Four Dead Queens(66)



“Wow,” I breathed, forgetting our purpose. The weight of the room pressed upon me—its meaning and history. We neared the exact point where the quadrants once met. I could tell from the slack-jawed crowd that they shared the same sentiment.

We stepped toward the guard when it was our turn.

“One at a time,” the guard said, holding up a hand.

I exchanged a glance with Varin.

“You can do this,” Varin said. “You’re doing the right thing. Just don’t get yourself arrested.”

“You worried about me?”

He pressed his lips together before replying, “Just be careful.”

I nodded numbly. Something tumbled within my belly. I stepped forward, leaving Varin behind with the rest of the Torian crowd.

Was I about to meet with Queen Marguerite’s advisor? Wouldn’t it be obvious something had happened to her? Why hadn’t they closed court while they waited for the new queens to take up their thrones?

Before I had time to practice what I was going to say one last time, the guard opened the door in the partition and ushered me through. I cleared my throat.

Here we go.





CHAPTER TWENTY-FIVE





Marguerite


   Queen of Toria



Rule twelve: As soon as a queen passes, her daughter, or the next closest female relative, must be brought to the palace immediately to ascend the throne.


Marguerite’s breathing grew ragged, color leaching from her cheeks, light dimming from her eyes.

“We’re running out of time.” People swarmed about her, hands fluttering at her arms, face and hair. “Tell us, Queen Marguerite. Please. Before it is too late!”

It is already too late, Marguerite thought. She leaned against the pillows, unable to keep her head upright. No. I promised myself I wouldn’t. I can’t bring her into this. Not now.

The palace doctor wore a silver dermasuit, a silver mask and a deep frown. The inspector stood beside him, watching every movement with detached interest. They whispered back and forth.

She’s dying.

She did not require him to say it out loud. And yet they would not let her die in peace.

Poison.

The words were whispered among those gathered in the infirmary. She’d been poring over her maps of the palace, trying to work out how the murderer had killed Iris, avoided being caught in the processing room when the palace went into lockdown and then murdered Stessa a day later, when her advisor, Jenri, had rushed into the room. He was covered in ash, a large gash across his arm.

Marguerite had bolted upright, her chair falling backward. “What has happened?”

“My queen,” Jenri had breathed out. “There was a fire . . . Queen Corra didn’t make—” But she did not hear him finish. She’d collapsed, her heavy skirts pillowing her fall.

At first Jenri had thought it was shock. He took her to the infirmary for observation. Then she started convulsing.

Poison—sprinkled over the parchment of her maps and absorbed through her fingers and into her bloodstream.

First Iris, then Stessa and Corra. The assassin . . .

Marguerite could not believe this was happening. It had been less than two days since Iris’s death, and all the queens had been murdered. Now it was her turn to die. She hoped she would not be separated from her sister queens in the next life.

At least she’d had more years. Stessa, Corra and Iris—they were all so young. Too young. Like . . .

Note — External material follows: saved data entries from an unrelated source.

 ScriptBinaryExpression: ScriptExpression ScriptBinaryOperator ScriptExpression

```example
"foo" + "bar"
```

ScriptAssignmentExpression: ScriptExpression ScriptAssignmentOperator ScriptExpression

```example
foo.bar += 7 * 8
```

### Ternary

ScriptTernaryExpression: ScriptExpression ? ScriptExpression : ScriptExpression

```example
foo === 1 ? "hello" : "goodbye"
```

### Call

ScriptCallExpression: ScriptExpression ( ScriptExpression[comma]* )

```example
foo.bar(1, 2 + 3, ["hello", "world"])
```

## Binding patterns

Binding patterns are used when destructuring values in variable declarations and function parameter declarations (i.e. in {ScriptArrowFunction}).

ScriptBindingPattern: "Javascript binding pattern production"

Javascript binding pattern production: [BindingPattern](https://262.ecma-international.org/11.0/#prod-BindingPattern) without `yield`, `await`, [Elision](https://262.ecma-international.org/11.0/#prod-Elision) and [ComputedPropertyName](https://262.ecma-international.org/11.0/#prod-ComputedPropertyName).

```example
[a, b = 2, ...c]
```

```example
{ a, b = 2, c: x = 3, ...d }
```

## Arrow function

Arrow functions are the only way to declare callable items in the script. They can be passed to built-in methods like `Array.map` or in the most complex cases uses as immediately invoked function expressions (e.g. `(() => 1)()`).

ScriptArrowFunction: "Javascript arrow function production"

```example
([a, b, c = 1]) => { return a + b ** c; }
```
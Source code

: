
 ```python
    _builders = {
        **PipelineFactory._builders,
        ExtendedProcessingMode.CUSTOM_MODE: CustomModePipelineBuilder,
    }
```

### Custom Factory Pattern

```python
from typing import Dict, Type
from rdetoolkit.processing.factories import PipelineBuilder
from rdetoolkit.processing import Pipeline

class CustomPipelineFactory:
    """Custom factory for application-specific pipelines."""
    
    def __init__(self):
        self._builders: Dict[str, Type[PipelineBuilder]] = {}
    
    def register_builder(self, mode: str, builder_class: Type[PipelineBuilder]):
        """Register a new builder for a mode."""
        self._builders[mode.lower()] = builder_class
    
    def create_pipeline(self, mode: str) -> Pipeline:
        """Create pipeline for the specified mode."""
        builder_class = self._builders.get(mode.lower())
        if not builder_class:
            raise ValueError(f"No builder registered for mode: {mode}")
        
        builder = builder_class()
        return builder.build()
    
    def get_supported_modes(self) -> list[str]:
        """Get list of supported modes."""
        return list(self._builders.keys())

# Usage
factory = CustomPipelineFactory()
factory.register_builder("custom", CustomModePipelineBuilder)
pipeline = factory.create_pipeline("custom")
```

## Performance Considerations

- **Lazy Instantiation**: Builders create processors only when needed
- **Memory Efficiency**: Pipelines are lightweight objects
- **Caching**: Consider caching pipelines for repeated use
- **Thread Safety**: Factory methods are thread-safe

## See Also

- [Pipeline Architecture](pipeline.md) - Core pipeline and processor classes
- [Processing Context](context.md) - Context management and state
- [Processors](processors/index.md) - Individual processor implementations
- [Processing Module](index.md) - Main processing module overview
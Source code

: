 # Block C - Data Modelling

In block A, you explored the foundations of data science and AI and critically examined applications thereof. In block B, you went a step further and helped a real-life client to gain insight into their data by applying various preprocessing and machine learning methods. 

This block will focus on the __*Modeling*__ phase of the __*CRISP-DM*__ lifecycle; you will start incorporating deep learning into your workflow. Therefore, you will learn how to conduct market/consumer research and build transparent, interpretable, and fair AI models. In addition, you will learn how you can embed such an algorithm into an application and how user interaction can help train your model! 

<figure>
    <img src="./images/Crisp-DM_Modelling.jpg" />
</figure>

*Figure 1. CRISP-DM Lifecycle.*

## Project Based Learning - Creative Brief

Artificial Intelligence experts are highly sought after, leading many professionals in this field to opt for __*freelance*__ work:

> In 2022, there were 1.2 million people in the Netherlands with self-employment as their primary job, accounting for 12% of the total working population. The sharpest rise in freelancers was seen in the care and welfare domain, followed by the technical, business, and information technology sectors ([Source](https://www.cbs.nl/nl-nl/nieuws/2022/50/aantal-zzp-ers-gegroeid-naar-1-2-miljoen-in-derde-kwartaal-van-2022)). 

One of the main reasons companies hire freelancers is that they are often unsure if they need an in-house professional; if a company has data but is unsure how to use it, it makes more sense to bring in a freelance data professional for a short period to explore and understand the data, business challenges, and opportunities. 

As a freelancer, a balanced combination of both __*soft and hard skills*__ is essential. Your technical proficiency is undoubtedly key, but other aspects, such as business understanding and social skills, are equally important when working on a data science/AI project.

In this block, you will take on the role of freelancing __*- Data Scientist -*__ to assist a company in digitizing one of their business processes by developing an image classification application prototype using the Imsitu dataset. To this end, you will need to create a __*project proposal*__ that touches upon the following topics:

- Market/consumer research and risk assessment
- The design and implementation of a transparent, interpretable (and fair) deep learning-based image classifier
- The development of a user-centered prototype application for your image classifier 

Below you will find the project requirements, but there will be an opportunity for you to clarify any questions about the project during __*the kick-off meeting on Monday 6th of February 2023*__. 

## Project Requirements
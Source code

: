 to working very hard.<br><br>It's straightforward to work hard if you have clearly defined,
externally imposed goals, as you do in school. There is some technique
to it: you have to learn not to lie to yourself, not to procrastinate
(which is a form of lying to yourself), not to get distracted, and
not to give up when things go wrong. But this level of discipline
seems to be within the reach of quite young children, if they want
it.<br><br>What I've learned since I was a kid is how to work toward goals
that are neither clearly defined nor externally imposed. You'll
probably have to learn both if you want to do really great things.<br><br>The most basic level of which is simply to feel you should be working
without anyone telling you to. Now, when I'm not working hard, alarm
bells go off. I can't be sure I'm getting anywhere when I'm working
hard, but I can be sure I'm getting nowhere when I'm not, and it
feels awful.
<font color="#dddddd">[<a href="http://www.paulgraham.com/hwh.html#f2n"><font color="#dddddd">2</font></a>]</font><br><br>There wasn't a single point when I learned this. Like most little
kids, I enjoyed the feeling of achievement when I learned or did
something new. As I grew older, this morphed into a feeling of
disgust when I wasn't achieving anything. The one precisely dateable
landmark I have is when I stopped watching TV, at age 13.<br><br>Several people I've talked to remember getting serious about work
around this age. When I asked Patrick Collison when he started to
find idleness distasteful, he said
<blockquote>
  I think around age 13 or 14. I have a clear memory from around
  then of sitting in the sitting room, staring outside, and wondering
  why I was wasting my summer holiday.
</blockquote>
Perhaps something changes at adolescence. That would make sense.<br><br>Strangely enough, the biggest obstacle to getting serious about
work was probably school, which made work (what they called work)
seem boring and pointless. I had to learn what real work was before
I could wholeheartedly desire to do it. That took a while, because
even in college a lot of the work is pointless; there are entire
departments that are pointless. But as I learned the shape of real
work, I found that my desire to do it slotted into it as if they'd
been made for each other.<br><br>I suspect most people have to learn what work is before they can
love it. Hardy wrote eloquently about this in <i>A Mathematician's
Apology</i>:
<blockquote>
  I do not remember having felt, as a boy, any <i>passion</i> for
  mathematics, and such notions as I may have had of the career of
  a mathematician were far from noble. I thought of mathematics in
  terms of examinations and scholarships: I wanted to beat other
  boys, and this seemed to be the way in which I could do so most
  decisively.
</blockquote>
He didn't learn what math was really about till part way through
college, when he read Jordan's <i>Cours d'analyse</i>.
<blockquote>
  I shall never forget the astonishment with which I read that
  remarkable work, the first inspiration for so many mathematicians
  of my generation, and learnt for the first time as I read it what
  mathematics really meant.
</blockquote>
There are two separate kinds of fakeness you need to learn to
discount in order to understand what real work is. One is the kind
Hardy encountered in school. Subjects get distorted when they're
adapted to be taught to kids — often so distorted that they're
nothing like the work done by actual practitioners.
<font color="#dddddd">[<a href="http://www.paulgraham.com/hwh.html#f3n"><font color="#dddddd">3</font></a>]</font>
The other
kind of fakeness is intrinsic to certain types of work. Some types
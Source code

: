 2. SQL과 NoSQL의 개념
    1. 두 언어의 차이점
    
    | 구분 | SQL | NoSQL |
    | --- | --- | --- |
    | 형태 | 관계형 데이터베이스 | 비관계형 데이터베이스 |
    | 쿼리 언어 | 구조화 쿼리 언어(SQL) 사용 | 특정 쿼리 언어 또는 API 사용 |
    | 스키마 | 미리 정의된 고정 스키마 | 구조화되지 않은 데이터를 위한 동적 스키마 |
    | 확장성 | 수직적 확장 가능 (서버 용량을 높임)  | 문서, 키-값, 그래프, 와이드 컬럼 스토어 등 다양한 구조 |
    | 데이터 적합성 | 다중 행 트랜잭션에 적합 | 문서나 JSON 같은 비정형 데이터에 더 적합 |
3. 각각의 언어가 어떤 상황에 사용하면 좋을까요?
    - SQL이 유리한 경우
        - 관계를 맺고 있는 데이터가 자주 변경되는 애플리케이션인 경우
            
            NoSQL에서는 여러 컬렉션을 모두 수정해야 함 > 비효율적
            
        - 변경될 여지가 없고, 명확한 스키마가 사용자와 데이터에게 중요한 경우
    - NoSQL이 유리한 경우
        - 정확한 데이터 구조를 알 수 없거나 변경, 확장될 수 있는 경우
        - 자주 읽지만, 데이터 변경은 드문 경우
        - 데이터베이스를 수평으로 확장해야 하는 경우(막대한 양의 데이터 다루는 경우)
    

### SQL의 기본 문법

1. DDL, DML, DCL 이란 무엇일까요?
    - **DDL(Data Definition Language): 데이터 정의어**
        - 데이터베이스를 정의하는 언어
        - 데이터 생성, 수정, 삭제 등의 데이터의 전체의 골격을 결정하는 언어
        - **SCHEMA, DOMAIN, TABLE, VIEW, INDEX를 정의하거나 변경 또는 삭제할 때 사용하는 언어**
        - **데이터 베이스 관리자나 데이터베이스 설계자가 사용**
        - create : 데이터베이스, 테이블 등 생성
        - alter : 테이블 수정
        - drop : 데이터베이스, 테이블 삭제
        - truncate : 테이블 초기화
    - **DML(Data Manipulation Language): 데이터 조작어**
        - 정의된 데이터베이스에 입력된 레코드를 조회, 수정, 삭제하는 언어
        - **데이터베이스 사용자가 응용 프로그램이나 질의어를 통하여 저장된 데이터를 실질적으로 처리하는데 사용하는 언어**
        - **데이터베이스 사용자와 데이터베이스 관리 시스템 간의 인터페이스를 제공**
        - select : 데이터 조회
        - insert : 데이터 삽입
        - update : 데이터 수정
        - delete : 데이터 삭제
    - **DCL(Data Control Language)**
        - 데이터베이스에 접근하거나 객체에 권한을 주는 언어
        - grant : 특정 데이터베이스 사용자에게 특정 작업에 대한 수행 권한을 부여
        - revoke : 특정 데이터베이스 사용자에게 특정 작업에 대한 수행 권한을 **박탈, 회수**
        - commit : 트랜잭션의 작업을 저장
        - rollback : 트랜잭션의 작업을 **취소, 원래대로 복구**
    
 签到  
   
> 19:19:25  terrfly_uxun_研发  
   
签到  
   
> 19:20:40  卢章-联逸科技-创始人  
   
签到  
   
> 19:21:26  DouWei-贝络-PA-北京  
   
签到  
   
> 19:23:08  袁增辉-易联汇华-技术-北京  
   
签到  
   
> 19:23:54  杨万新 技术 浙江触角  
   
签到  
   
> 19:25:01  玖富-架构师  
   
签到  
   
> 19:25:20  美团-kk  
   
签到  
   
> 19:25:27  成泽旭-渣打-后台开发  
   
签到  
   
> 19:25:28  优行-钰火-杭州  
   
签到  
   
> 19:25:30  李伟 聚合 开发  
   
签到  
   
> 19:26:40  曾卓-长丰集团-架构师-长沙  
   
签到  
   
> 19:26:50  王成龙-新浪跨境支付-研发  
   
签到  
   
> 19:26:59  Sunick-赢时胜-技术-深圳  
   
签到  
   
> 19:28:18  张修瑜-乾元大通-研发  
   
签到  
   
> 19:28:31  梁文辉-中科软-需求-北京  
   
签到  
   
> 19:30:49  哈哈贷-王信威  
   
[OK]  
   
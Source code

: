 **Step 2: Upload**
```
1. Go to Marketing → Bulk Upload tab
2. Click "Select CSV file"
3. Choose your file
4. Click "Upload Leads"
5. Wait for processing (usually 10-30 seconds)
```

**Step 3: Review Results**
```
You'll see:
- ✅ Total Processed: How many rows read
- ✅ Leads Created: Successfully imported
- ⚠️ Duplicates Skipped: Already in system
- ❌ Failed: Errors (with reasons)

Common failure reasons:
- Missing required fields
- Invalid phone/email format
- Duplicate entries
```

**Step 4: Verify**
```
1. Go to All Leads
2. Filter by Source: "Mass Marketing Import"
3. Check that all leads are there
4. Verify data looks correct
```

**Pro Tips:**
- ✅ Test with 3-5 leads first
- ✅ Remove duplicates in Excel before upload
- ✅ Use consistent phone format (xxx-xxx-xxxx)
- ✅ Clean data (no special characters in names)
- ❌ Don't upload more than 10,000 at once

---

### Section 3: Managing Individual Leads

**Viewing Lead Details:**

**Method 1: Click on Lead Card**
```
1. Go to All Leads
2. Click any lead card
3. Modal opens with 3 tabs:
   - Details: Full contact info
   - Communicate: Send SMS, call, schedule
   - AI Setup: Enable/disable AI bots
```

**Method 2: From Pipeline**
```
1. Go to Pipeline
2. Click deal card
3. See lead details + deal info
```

No! She would not utter a word. Her daughter must remain safe from the palace’s influence. Especially now. It was far too dangerous to involve her in this mess.

“I need to sedate her,” the doctor said, trying to maneuver his way to her bedside. There were too many people in the infirmary. “It might slow the poison.”

“No,” Jenri said. “We need her lucid. We need to know where her daughter is!”

The doctor glanced at the inspector and shook his head. “Then she is doomed.”

Jenri’s concerned face loomed overhead. “You are the last queen,” he said. “Without your daughter, Quadara will be left with no one to rule—with nothing. Please, my queen.”

“This is what they want,” she managed to say, her voice startling her. It sounded like metal scraping against metal.

“Who?” Jenri asked, smoothing back her sweat-soaked hair from her clammy forehead.

She shifted her face away from him. “Whoever did this to us.”

“Then don’t let them win,” her handmaiden, Lali, replied. She was tracing calming circles on the back of Marguerite’s hand.

With her surviving family all men, Marguerite had feared this day would come. She knew she had to produce an heir; it was Queenly Law, after all. Luckily—or unluckily, depending on your point of view—all matchings since Elias had resulted in no further pregnancies. Marguerite couldn’t bear the thought of choosing between her child and the throne again. And yet here she was, facing the same dilemma, seventeen years on.

Marguerite lurched forward. A bucket was placed under her chin before she retched up what little was left in her system. The doctor had given her a vapor to encourage the expulsions, hoping it would expel the toxin, but all it had done was make Marguerite weaker.

She lay down, her body weightless and her mind full of clouds.